Słowo na niedzielę 21 sierpnia 2016 r.
EUCHARYSTIA - DZIĘKCZYNIENIE I UWIELBIENIE OJCA
W żywocie służebnicy Bożej Franciszki Farnese czytamy, jak smuciła się pewnego razu z tego powodu, że nie umie dobrze dziękować Bogu za to, co otrzymuje od Niego. Podczas modlitwy ukazała się jej Matka Boża. Włożyła w jej ręce Dzieciątko Jezus i rzekła z uśmiechem: Weź Go i ofiaruj Bogu Ojcu jako dziękczynienie. On uczyni to, czego ty nie potrafisz, a Bóg będzie w pełni zadowolony.
To Bóg nas stworzył i dał nam duszę nieśmiertelną. To Bóg stworzył cały świat, cały kosmos. To Bóg dał nam rozum i inteligencję. To Bóg daje nam zdrowie. A wszystko daje nam za darmo.

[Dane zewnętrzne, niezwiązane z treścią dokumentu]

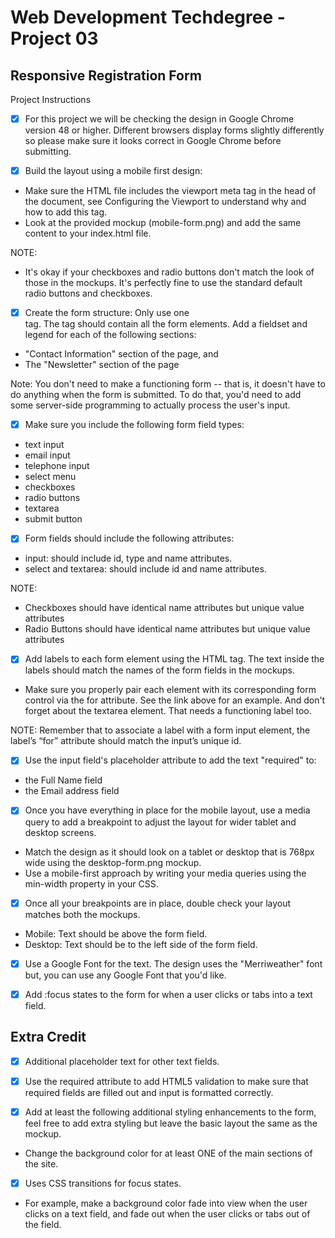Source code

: <h1>Web Development Techdegree - Project 03</h1>
 
<h2>Responsive Registration Form</h2>

Project Instructions

- [X] For this project we will be checking the design in Google Chrome version 48 or higher. Different browsers display forms slightly differently so please make sure it looks correct in Google Chrome before submitting.

- [X] Build the layout using a mobile first design:
* Make sure the HTML file includes the viewport meta tag in the head of the document, see Configuring the Viewport to understand why and how to add this tag.
* Look at the provided mockup (mobile-form.png) and add the same content to your index.html file.

NOTE:
* It's okay if your checkboxes and radio buttons don't match the look of those in the mockups. It's perfectly fine to use the standard default radio buttons and checkboxes.

- [X] Create the form structure:
Only use one <form> tag. The <form> tag should contain all the form elements. Add a fieldset and legend for each of the following sections:
* "Contact Information" section of the page, and
* The "Newsletter" section of the page

Note: You don't need to make a functioning form -- that is, it doesn't have to do anything when the form is submitted. To do that, you'd need to add some server-side programming to actually process the user's input.

- [X] Make sure you include the following form field types:
* text input
* email input
* telephone input
* select menu
* checkboxes
* radio buttons
* textarea
* submit button

- [X] Form fields should include the following attributes:
* input: should include id, type and name attributes.
* select and textarea: should include id and name attributes.

NOTE:
* Checkboxes should have identical name attributes but unique value attributes
* Radio Buttons should have identical name attributes but unique value attributes

- [X] Add labels to each form element using the HTML <label> tag. The text inside the labels should match the names of the form fields in the mockups.
* Make sure you properly pair each <label> element with its corresponding form control via the for attribute. See the link above for an example. And don't forget about the textarea element. That needs a functioning label too.

NOTE: Remember that to associate a label with a form input element, the label’s “for” attribute should match the input’s unique id.

- [X] Use the input field's placeholder attribute to add the text "required" to:
* the Full Name field
* the Email address field

- [X] Once you have everything in place for the mobile layout, use a media query to add a breakpoint to adjust the layout for wider tablet and desktop screens.
* Match the design as it should look on a tablet or desktop that is 768px wide using the desktop-form.png mockup.
* Use a mobile-first approach by writing your media queries using the min-width property in your CSS.

- [X] Once all your breakpoints are in place, double check your layout matches both the mockups.
* Mobile: Text should be above the form field.
* Desktop: Text should be to the left side of the form field.

- [X] Use a Google Font for the text. The design uses the "Merriweather" font but, you can use any Google Font that you'd like.

- [X] Add :focus states to the form for when a user clicks or tabs into a text field.

<h2>Extra Credit</h2>

- [X] Additional placeholder text for other text fields.

- [X] Use the required attribute to add HTML5 validation to make sure that required fields are filled out and input is formatted correctly.

- [X] Add at least the following additional styling enhancements to the form, feel free to add extra styling but leave the basic layout the same as the mockup.
* Change the background color for at least ONE of the main sections of the site.

- [X] Uses CSS transitions for focus states.
* For example, make a background color fade into view when the user clicks on a text field, and fade out when the user clicks or tabs out of the field.
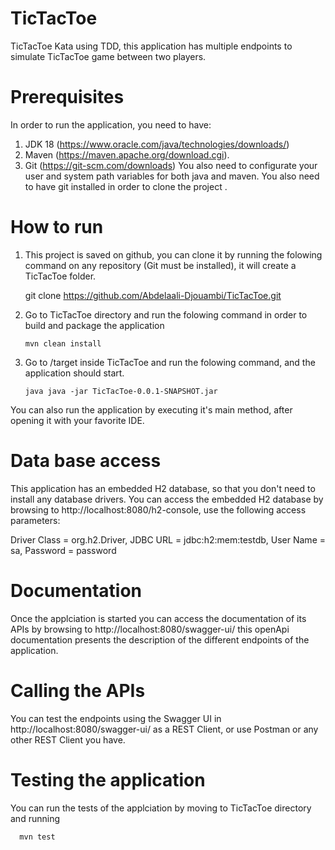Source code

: # TicTacToe

TicTacToe Kata using TDD, this application has multiple endpoints to simulate TicTacToe game between two players.

# Prerequisites

In order to run the application, you need to have:
 1. JDK 18 (https://www.oracle.com/java/technologies/downloads/)
 2. Maven (https://maven.apache.org/download.cgi).
 3. Git (https://git-scm.com/downloads)
You also need to configurate your user and system path variables for both java and maven. You also need to have git installed in order to clone the project .

# How to run

1. This project is saved on github, you can clone it by running the folowing command on any repository (Git must be installed), it will create a TicTacToe folder.

      git clone https://github.com/Abdelaali-Djouambi/TicTacToe.git

2. Go to TicTacToe directory and run the folowing command in order to build and package the application

       mvn clean install

3. Go to /target inside TicTacToe and run the folowing command, and the application should start.
       
       java java -jar TicTacToe-0.0.1-SNAPSHOT.jar
       
 You can also run the application by executing it's main method, after opening it with your favorite IDE.

# Data base access

This application has an embedded H2 database, so that you don't need to install any database drivers. You can access the embedded H2 database by browsing to http://localhost:8080/h2-console, use the following access parameters:
  
  Driver Class = org.h2.Driver, JDBC URL = jdbc:h2:mem:testdb, User Name = sa, Password = password
  
# Documentation

Once the applciation is started you can access the documentation of its APIs by browsing to http://localhost:8080/swagger-ui/
this openApi documentation presents the description of the different endpoints of the application.

# Calling the APIs

You can test the endpoints using the Swagger UI in http://localhost:8080/swagger-ui/ as a REST Client, or use Postman or any other REST Client you have.

# Testing the application

You can run the tests of the applciation by moving to TicTacToe directory and running

      mvn test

Po grzechu pierworodnym Bóg posiał na świat Swojego Syna, który stał się człowiekiem i złożył ofiarę przebłagalną za nasze życie - to jest ofiarę odkupienia. Bóg uczynił nas swoimi dziećmi w sakramencie chrztu świętego i daje nam nieustannie Swojego Ducha Świętego - to jest uświęcenie.
Winniśmy więc składać Bogu dziękczynienie za nasze odkupienie i za uświęcenie. Nasze dziękczynienie nigdy nie będzie wystarczające, aby godnie uczcić Stwórcę i Króla całego świata. Dlatego Pan podczas pierwszej Mszy Świętej w Wieczerniku powiedział: „To czyńcie na moją pamiątkę”, co znaczy: Ja, Jezus, w czasie każdej Mszy Świętej będę za was dziękował Bogu Ojcu i uwielbiał Go. Msza Święta nazywana jest inaczej Eucharystią. czyli dziękczynieniem. Kapłan na początku Modlitwy Eucharystycznej wzywa nas do dziękowania Bogu takimi słowami: - Dzięki składajmy Panu Bogu naszemu, a wszyscy wierni zgodnie odpowiadają: - Godne to i sprawiedliwe.

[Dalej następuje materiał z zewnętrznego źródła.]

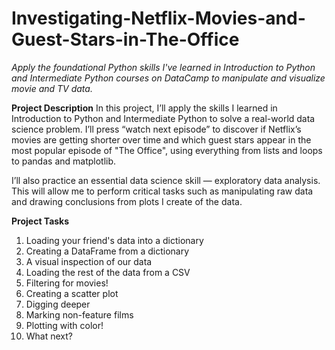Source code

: # Investigating-Netflix-Movies-and-Guest-Stars-in-The-Office
_Apply the foundational Python skills I've learned in Introduction to Python and Intermediate Python courses on DataCamp to manipulate and visualize movie and TV data._

**Project Description**
In this project, I’ll apply the skills I learned in Introduction to Python and Intermediate Python to solve a real-world data science problem. I’ll press “watch next episode” to discover if Netflix’s movies are getting shorter over time and which guest stars appear in the most popular episode of "The Office", using everything from lists and loops to pandas and matplotlib.

I’ll also practice an essential data science skill — exploratory data analysis. This will allow me to perform critical tasks such as manipulating raw data and drawing conclusions from plots I create of the data. 

**Project Tasks**
1. Loading your friend's data into a dictionary
2. Creating a DataFrame from a dictionary
3. A visual inspection of our data
4. Loading the rest of the data from a CSV
5. Filtering for movies!
6. Creating a scatter plot
7. Digging deeper
8. Marking non-feature films
9. Plotting with color!
10. What next?
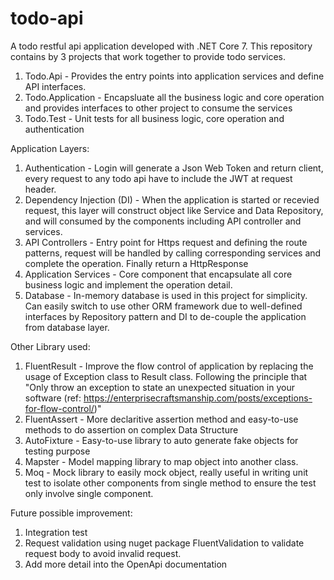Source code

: # todo-api
A todo restful api application developed with .NET Core 7.
This repository contains by 3 projects that work together to provide todo services.
1. Todo.Api - Provides the entry points into application services and define API interfaces.
2. Todo.Application - Encapsluate all the business logic and core operation and provides interfaces to other project to consume the services
3. Todo.Test - Unit tests for all business logic, core operation and authentication

Application Layers:
1. Authentication - Login will generate a Json Web Token and return client, every request to any todo api have to include the JWT at request header.  
2. Dependency Injection (DI) - When the application is started or recevied request, this layer will construct object like Service and Data Repository, and will consumed by the components including API controller and services.  
3. API Controllers - Entry point for Https request and defining the route patterns, request will be handled by calling corresponding services and complete the operation. Finally return a HttpResponse
4. Application Services - Core component that encapsulate all core business logic and implement the operation detail.
5. Database - In-memory database is used in this project for simplicity. Can easily switch to use other ORM framework due to well-defined interfaces by Repository pattern and DI to de-couple the application from database layer.

Other Library used:
1. FluentResult - Improve the flow control of application by replacing the usage of Exception class to Result class. Following the principle that "Only throw an exception to state an unexpected situation in your software (ref: https://enterprisecraftsmanship.com/posts/exceptions-for-flow-control/)"
2. FluentAssert - More declaritive assertion method and easy-to-use methods to do assertion on complex Data Structure
3. AutoFixture - Easy-to-use library to auto generate fake objects for testing purpose
4. Mapster - Model mapping library to map object into another class.
5. Moq - Mock library to easily mock object, really useful in writing unit test to isolate other components from single method to ensure the test only involve single component.

Future possible improvement:
1. Integration test
2. Request validation using nuget package FluentValidation to validate request body to avoid invalid request. 
3. Add more detail into the OpenApi documentation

W „Katechizmie Kościoła Katolickiego” czytamy: Dlatego Eucharystia oznacza przede wszystkim dziękczynienie. (...) Eucharystia jest także ofiarą uwielbienia, przez którą Kościół głosi chwałę Boga w imieniu całego stworzenia (...) .(KKK 1360, 1361)

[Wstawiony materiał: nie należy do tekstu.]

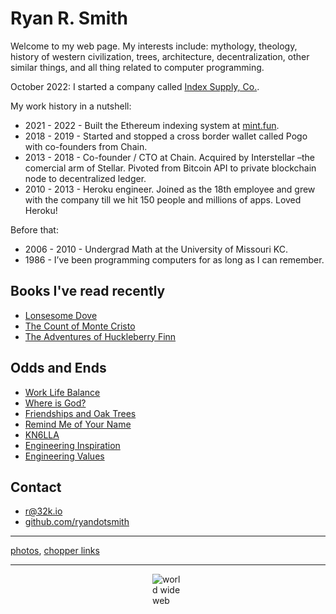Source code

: <h1>Ryan R. Smith</h1>

Welcome to my web page. My interests include: mythology, theology, history of western civilization, trees, architecture, decentralization, other similar things, and all thing related to computer programming.

October 2022: I started a company called [Index Supply, Co.](https://www.indexsupply.com).

My work history in a nutshell:
- 2021 - 2022 - Built the Ethereum indexing system at [mint.fun](https://mint.fun).
- 2018 - 2019 - Started and stopped a cross border wallet called Pogo with co-founders from Chain.
- 2013 - 2018 - Co-founder / CTO at Chain. Acquired by Interstellar –the comercial arm of Stellar. Pivoted from Bitcoin API to private blockchain node to decentralized ledger.
- 2010 - 2013 - Heroku engineer. Joined as the 18th employee and grew with the company till we hit 150 people and millions of apps. Loved Heroku!

Before that:
- 2006 - 2010 - Undergrad Math at the University of Missouri KC.
- 1986 - I’ve been programming computers for as long as I can remember.

## Books I've read recently

- [Lonsesome Dove](https://www.goodreads.com/book/show/256008.Lonesome_Dove)
- [The Count of Monte Cristo](https://www.goodreads.com/book/show/7126.The_Count_of_Monte_Cristo)
- [The Adventures of Huckleberry Finn](https://www.goodreads.com/book/show/2956.The_Adventures_of_Huckleberry_Finn)

## Odds and Ends

* [Work Life Balance](/work-life-balance)
* [Where is God?](/where-is-god)
* [Friendships and Oak Trees](/friendships-and-oak-trees)
* [Remind Me of Your Name](/remind-me-of-your-name)
* [KN6LLA](/kn6lla)
* [Engineering Inspiration](/eng-inspiration)
* [Engineering Values](/eng-vals)

## Contact

* [r@32k.io](mailto:r@32k.io)
* [github.com/ryandotsmith](https://github.com/ryandotsmith)

<hr />

[photos](/photos), [chopper links](/chopper-links)

<hr />
<img src="https://d.32k.io/earth.gif" style="margin: 0 auto; display: block; max-width: 50px;" alt="world wide web">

Boliwijska stygmatyczka Catalina Rivas dobrze rozumiała, że Msza Święta jest ofiarą uwielbienia i że trzeba łączyć się w tym uwielbieniu z Jezusem. Tak oto opisuje pewne wydarzenie: „Kiedy arcybiskup w czasie Mszy Świętej podniósł Hostię, Hostia zaczęła rosnąć i ukazała się w niej cudowna twarz Jezusa. Chciałam skłonić głowę, ale Matka Boża powiedziała mi: Nie patrz na dół. Podnieś swój wzrok i kontempluj Co. Wpatruj się w Niego i powtarzaj modlitwę z Fatimy: Panie, wierzę, adoruję, ufam i kocham Ciebie. Proszę o przebaczenie dla tych, którzy nie wierzą, nie adorują, nie ufają, nie kochają Ciebie. A teraz powiedz, jak bardzo Go kochasz i składaj hołd Królowi Królów”. Uwielbienie Boga jest modlitwą zakochanych w Bogu.